[Record extracts]:
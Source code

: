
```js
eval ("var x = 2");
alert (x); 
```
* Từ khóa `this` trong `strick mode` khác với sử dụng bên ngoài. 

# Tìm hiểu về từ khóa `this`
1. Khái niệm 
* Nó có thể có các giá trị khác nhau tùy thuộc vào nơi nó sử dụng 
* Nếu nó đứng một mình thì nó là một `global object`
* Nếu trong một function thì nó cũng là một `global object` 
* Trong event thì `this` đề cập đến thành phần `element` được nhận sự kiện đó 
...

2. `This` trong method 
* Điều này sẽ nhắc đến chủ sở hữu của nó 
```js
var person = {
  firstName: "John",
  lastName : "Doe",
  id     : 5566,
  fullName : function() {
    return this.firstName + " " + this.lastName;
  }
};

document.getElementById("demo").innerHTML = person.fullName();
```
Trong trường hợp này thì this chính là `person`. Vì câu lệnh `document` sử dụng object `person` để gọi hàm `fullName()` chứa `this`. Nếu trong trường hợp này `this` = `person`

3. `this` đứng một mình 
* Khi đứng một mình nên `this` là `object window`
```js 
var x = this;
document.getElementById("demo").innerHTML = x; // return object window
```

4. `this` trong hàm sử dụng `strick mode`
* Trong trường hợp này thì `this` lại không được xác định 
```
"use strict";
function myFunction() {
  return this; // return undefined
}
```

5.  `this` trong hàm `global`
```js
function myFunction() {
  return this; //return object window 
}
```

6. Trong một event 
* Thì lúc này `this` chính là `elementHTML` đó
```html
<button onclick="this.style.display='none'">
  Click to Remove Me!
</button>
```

[Work instructions]: Copy, from the lines above, each one that holds "đứng".

[Task solution]:
* Nếu nó đứng một mình thì nó là một `global object`
3. `this` đứng một mình 
* Khi đứng một mình nên `this` là `object window`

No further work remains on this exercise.